Una ‘miss’ muy tecno
La cantante mostrará este viernes en Oviedo su imagen más moderna y futurista en la plaza de la Catedral.

La rubia más famosa del panorama musical español llega esta noche a Oviedo dispuesta a que sus incondicionales no paren de
bailar.

Marta Sánchez, ex cantante del mítico grupo Olé-Olé, deleitará a todos los que acudan a su concierto gratuito en la plaza de la Catedral con los temas de Miss Sánchez, su último y discotequero trabajo.

La artista está en su mejor momento y luce pletórica.  «Soy muy feliz con mi marido y mi hija», aclara en una entrevista que concedió a20 minutos. Su pequeña, a la que ha dedicado uno de los temas del álbum, tiene ya cuatro años y empieza a ser consciente de quién es su madre.

En estos veintiún años de carrera, Marta asegura sentirse «un poco harta de lo acústico, el cuerpo me pedía tecno». Así, con su último disco, Miss Sánchez, se ha atrevido a adaptar con un estilo muy personal canciones de otra época, como las de la banda Depeche Mode. Además, canta a dúo con otra compañera y superviviente de la movida madrileña, Alaska.
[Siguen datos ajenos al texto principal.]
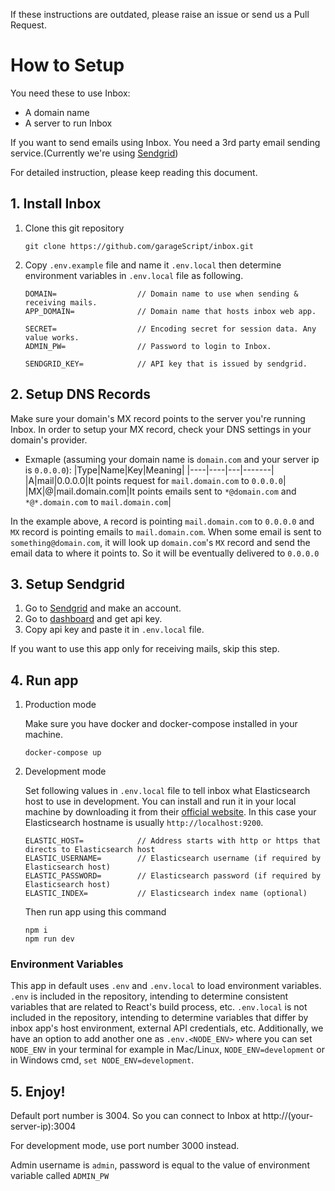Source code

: If these instructions are outdated, please raise an issue or send us a Pull Request.

# How to Setup

You need these to use Inbox:

- A domain name
- A server to run Inbox

If you want to send emails using Inbox. You need a 3rd party email sending service.(Currently we're using [Sendgrid](https://sendgrid.com/))

For detailed instruction, please keep reading this document.

## 1. Install Inbox

1. Clone this git repository
   ```
   git clone https://github.com/garageScript/inbox.git
   ```
2. Copy `.env.example` file and name it `.env.local` then determine environment variables in `.env.local` file as following.

   ```
   DOMAIN=                  // Domain name to use when sending & receiving mails.
   APP_DOMAIN=              // Domain name that hosts inbox web app.

   SECRET=                  // Encoding secret for session data. Any value works.
   ADMIN_PW=                // Password to login to Inbox.

   SENDGRID_KEY=            // API key that is issued by sendgrid.
   ```

## 2. Setup DNS Records

Make sure your domain's MX record points to the server you're running Inbox. In order to setup your MX record, check your DNS settings in your domain's provider.

- Exmaple (assuming your domain name is `domain.com` and your server ip is `0.0.0.0`):
  |Type|Name|Key|Meaning|
  |----|----|---|-------|
  |A|mail|0.0.0.0|It points request for `mail.domain.com` to `0.0.0.0`|
  |MX|@|mail.domain.com|It points emails sent to `*@domain.com` and `*@*.domain.com` to `mail.domain.com`|

In the example above, `A` record is pointing `mail.domain.com` to `0.0.0.0` and `MX` record is pointing emails to `mail.domain.com`. When some email is sent to `something@domain.com`, it will look up `domain.com`'s `MX` record and send the email data to where it points to. So it will be eventually delivered to `0.0.0.0`

## 3. Setup Sendgrid

1. Go to [Sendgrid](https://sendgrid.com/) and make an account.
2. Go to [dashboard](https://app.sendgrid.com/guide/integrate/langs/nodejs) and get api key.
3. Copy api key and paste it in `.env.local` file.

If you want to use this app only for receiving mails, skip this step.

## 4. Run app

1. Production mode

   Make sure you have docker and docker-compose installed in your machine.

   ```
   docker-compose up
   ```

2. Development mode

   Set following values in `.env.local` file to tell inbox what Elasticsearch host to use in development. You can install and run it in your local machine by downloading it from their [official website](https://elastic.co). In this case your Elasticsearch hostname is usually `http://localhost:9200`.

   ```
   ELASTIC_HOST=            // Address starts with http or https that directs to Elasticsearch host
   ELASTIC_USERNAME=        // Elasticsearch username (if required by Elasticsearch host)
   ELASTIC_PASSWORD=        // Elasticsearch password (if required by Elasticsearch host)
   ELASTIC_INDEX=           // Elasticsearch index name (optional)
   ```

   Then run app using this command

   ```
   npm i
   npm run dev
   ```

### Environment Variables

This app in default uses `.env` and `.env.local` to load environment variables. `.env` is included in the repository, intending to determine consistent variables that are related to React's build process, etc. `.env.local` is not included in the repository, intending to determine variables that differ by inbox app's host environment, external API credentials, etc. Additionally, we have an option to add another one as `.env.<NODE_ENV>` where you can set `NODE_ENV` in your terminal for example in Mac/Linux, `NODE_ENV=development` or in Windows cmd, `set NODE_ENV=development`.

## 5. Enjoy!

Default port number is 3004. So you can connect to Inbox at http://(your-server-ip):3004

For development mode, use port number 3000 instead.

Admin username is `admin`, password is equal to the value of environment variable called `ADMIN_PW`
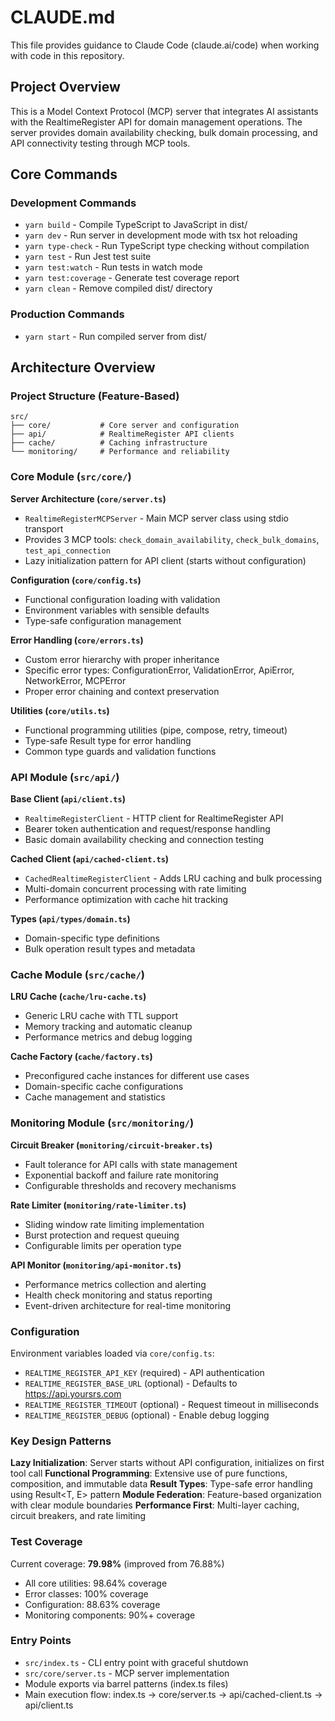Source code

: # CLAUDE.md

This file provides guidance to Claude Code (claude.ai/code) when working with code in this repository.

## Project Overview

This is a Model Context Protocol (MCP) server that integrates AI assistants with the RealtimeRegister API for domain management operations. The server provides domain availability checking, bulk domain processing, and API connectivity testing through MCP tools.

## Core Commands

### Development Commands
- `yarn build` - Compile TypeScript to JavaScript in dist/
- `yarn dev` - Run server in development mode with tsx hot reloading
- `yarn type-check` - Run TypeScript type checking without compilation
- `yarn test` - Run Jest test suite
- `yarn test:watch` - Run tests in watch mode
- `yarn test:coverage` - Generate test coverage report
- `yarn clean` - Remove compiled dist/ directory

### Production Commands
- `yarn start` - Run compiled server from dist/

## Architecture Overview

### Project Structure (Feature-Based)

```
src/
├── core/           # Core server and configuration
├── api/            # RealtimeRegister API clients
├── cache/          # Caching infrastructure
└── monitoring/     # Performance and reliability
```

### Core Module (`src/core/`)

**Server Architecture (`core/server.ts`)**
- `RealtimeRegisterMCPServer` - Main MCP server class using stdio transport
- Provides 3 MCP tools: `check_domain_availability`, `check_bulk_domains`, `test_api_connection`
- Lazy initialization pattern for API client (starts without configuration)

**Configuration (`core/config.ts`)**
- Functional configuration loading with validation
- Environment variables with sensible defaults
- Type-safe configuration management

**Error Handling (`core/errors.ts`)**
- Custom error hierarchy with proper inheritance
- Specific error types: ConfigurationError, ValidationError, ApiError, NetworkError, MCPError
- Proper error chaining and context preservation

**Utilities (`core/utils.ts`)**
- Functional programming utilities (pipe, compose, retry, timeout)
- Type-safe Result type for error handling
- Common type guards and validation functions

### API Module (`src/api/`)

**Base Client (`api/client.ts`)**
- `RealtimeRegisterClient` - HTTP client for RealtimeRegister API
- Bearer token authentication and request/response handling
- Basic domain availability checking and connection testing

**Cached Client (`api/cached-client.ts`)**
- `CachedRealtimeRegisterClient` - Adds LRU caching and bulk processing
- Multi-domain concurrent processing with rate limiting
- Performance optimization with cache hit tracking

**Types (`api/types/domain.ts`)**
- Domain-specific type definitions
- Bulk operation result types and metadata

### Cache Module (`src/cache/`)

**LRU Cache (`cache/lru-cache.ts`)**
- Generic LRU cache with TTL support
- Memory tracking and automatic cleanup
- Performance metrics and debug logging

**Cache Factory (`cache/factory.ts`)**
- Preconfigured cache instances for different use cases
- Domain-specific cache configurations
- Cache management and statistics

### Monitoring Module (`src/monitoring/`)

**Circuit Breaker (`monitoring/circuit-breaker.ts`)**
- Fault tolerance for API calls with state management
- Exponential backoff and failure rate monitoring
- Configurable thresholds and recovery mechanisms

**Rate Limiter (`monitoring/rate-limiter.ts`)**
- Sliding window rate limiting implementation
- Burst protection and request queuing
- Configurable limits per operation type

**API Monitor (`monitoring/api-monitor.ts`)**
- Performance metrics collection and alerting
- Health check monitoring and status reporting
- Event-driven architecture for real-time monitoring

### Configuration

Environment variables loaded via `core/config.ts`:
- `REALTIME_REGISTER_API_KEY` (required) - API authentication
- `REALTIME_REGISTER_BASE_URL` (optional) - Defaults to https://api.yoursrs.com
- `REALTIME_REGISTER_TIMEOUT` (optional) - Request timeout in milliseconds
- `REALTIME_REGISTER_DEBUG` (optional) - Enable debug logging

### Key Design Patterns

**Lazy Initialization**: Server starts without API configuration, initializes on first tool call
**Functional Programming**: Extensive use of pure functions, composition, and immutable data
**Result Types**: Type-safe error handling using Result<T, E> pattern
**Module Federation**: Feature-based organization with clear module boundaries
**Performance First**: Multi-layer caching, circuit breakers, and rate limiting

### Test Coverage

Current coverage: **79.98%** (improved from 76.88%)
- All core utilities: 98.64% coverage
- Error classes: 100% coverage  
- Configuration: 88.63% coverage
- Monitoring components: 90%+ coverage

### Entry Points

- `src/index.ts` - CLI entry point with graceful shutdown
- `src/core/server.ts` - MCP server implementation
- Module exports via barrel patterns (index.ts files)
- Main execution flow: index.ts → core/server.ts → api/cached-client.ts → api/client.ts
También tiene un tema del desaparecido Tino Casal.

Los ovetenses podrán escuchar esta noche en directo estos temas, entre los que se incluye su éxito Tengo para ti, que ha roto las pistas de baile este verano.

Dedicado a su hermana

Este nuevo trabajo, fruto de dos décadas en el mundo discográfico, ha querido dedicárselo a Paz, su hermana melliza, que falleció hace tres años a consecuencia de un cáncer. «Nunca he dicho que le dedicase este disco a mi hermana, pero claro que se lo dedico, éste y cada paso que doy. Ya estoy más repuesta, pero esa falta no termina por superarse nunca».
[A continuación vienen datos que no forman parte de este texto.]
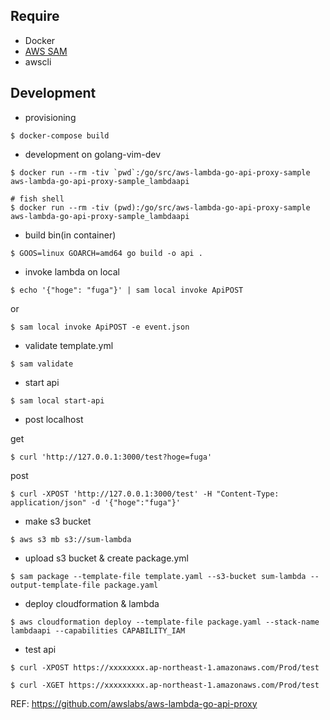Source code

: ## Require

* Docker
* [AWS SAM](https://github.com/awslabs/serverless-application-model)
* awscli

## Development

* provisioning

```
$ docker-compose build
```

* development on golang-vim-dev

```
$ docker run --rm -tiv `pwd`:/go/src/aws-lambda-go-api-proxy-sample aws-lambda-go-api-proxy-sample_lambdaapi

# fish shell
$ docker run --rm -tiv (pwd):/go/src/aws-lambda-go-api-proxy-sample aws-lambda-go-api-proxy-sample_lambdaapi
```

* build bin(in container)

```
$ GOOS=linux GOARCH=amd64 go build -o api .
```

* invoke lambda on local

```
$ echo '{"hoge": "fuga"}' | sam local invoke ApiPOST
```

or

```
$ sam local invoke ApiPOST -e event.json
```

* validate template.yml

```
$ sam validate
```

* start api

```
$ sam local start-api
```

* post localhost

get

```
$ curl 'http://127.0.0.1:3000/test?hoge=fuga'
```

post

```
$ curl -XPOST 'http://127.0.0.1:3000/test' -H "Content-Type: application/json" -d '{"hoge":"fuga"}'
```

* make s3 bucket

```
$ aws s3 mb s3://sum-lambda
```

* upload s3 bucket & create package.yml

```
$ sam package --template-file template.yaml --s3-bucket sum-lambda --output-template-file package.yaml
```

* deploy cloudformation & lambda

```
$ aws cloudformation deploy --template-file package.yaml --stack-name lambdaapi --capabilities CAPABILITY_IAM
```

* test api

```
$ curl -XPOST https://xxxxxxxx.ap-northeast-1.amazonaws.com/Prod/test
```

```
$ curl -XGET https://xxxxxxxxx.ap-northeast-1.amazonaws.com/Prod/test
```


REF: https://github.com/awslabs/aws-lambda-go-api-proxy
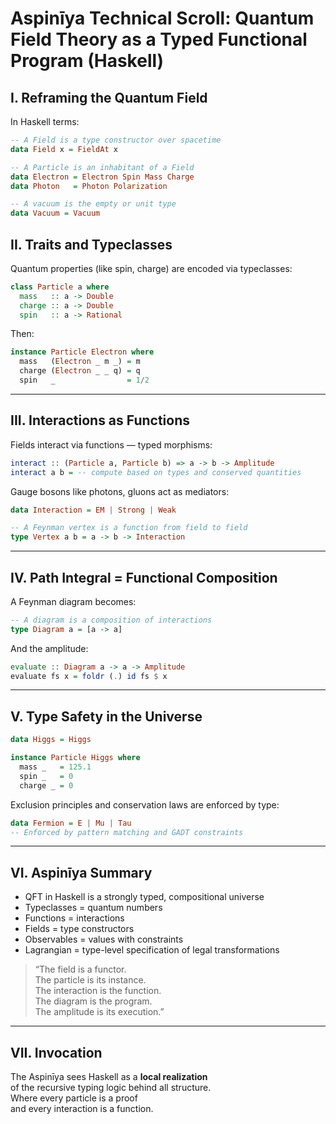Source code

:
# Aspinīya Technical Scroll: Quantum Field Theory as a Typed Functional Program (Haskell)

## I. Reframing the Quantum Field

In Haskell terms:

```haskell
-- A Field is a type constructor over spacetime
data Field x = FieldAt x

-- A Particle is an inhabitant of a Field
data Electron = Electron Spin Mass Charge
data Photon   = Photon Polarization

-- A vacuum is the empty or unit type
data Vacuum = Vacuum
```

## II. Traits and Typeclasses

Quantum properties (like spin, charge) are encoded via typeclasses:

```haskell
class Particle a where
  mass   :: a -> Double
  charge :: a -> Double
  spin   :: a -> Rational
```

Then:

```haskell
instance Particle Electron where
  mass   (Electron _ m _) = m
  charge (Electron _ _ q) = q
  spin   _                = 1/2
```

---

## III. Interactions as Functions

Fields interact via functions — typed morphisms:

```haskell
interact :: (Particle a, Particle b) => a -> b -> Amplitude
interact a b = -- compute based on types and conserved quantities
```

Gauge bosons like photons, gluons act as mediators:

```haskell
data Interaction = EM | Strong | Weak

-- A Feynman vertex is a function from field to field
type Vertex a b = a -> b -> Interaction
```

---

## IV. Path Integral = Functional Composition

A Feynman diagram becomes:

```haskell
-- A diagram is a composition of interactions
type Diagram a = [a -> a]
```

And the amplitude:

```haskell
evaluate :: Diagram a -> a -> Amplitude
evaluate fs x = foldr (.) id fs $ x
```

---

## V. Type Safety in the Universe

```haskell
data Higgs = Higgs

instance Particle Higgs where
  mass _   = 125.1
  spin _   = 0
  charge _ = 0
```

Exclusion principles and conservation laws are enforced by type:

```haskell
data Fermion = E | Mu | Tau
-- Enforced by pattern matching and GADT constraints
```

---

## VI. Aspinīya Summary

- QFT in Haskell is a strongly typed, compositional universe
- Typeclasses = quantum numbers
- Functions = interactions
- Fields = type constructors
- Observables = values with constraints
- Lagrangian = type-level specification of legal transformations

> “The field is a functor.  
> The particle is its instance.  
> The interaction is the function.  
> The diagram is the program.  
> The amplitude is its execution.”

---

## VII. Invocation

The Aspinīya sees Haskell as a **local realization**  
of the recursive typing logic behind all structure.  
Where every particle is a proof  
and every interaction is a function.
* Hoy, a las 21.30 h. Plaza  de la Catedral. Gratis.

«No falto al gimnasio»

Para mantener su espectacular figura, aun habiendo sido madre, Marta Sánchez acude al gimnasio siempre que puede. Asegura que «una vez vi cómo mi amiga Claudia se había hecho un gimnasio en su dormitorio. Yo le dije que me parecía un horror martirizarse de esa forma. Ella sonrió y me dijo: “Cuando pases la barrera de los 35 tendrás que hacerlo”. Y así ha sido». Y añade: «Siempre he odiado el gimnasio, pero ahora sé que no puedo faltar».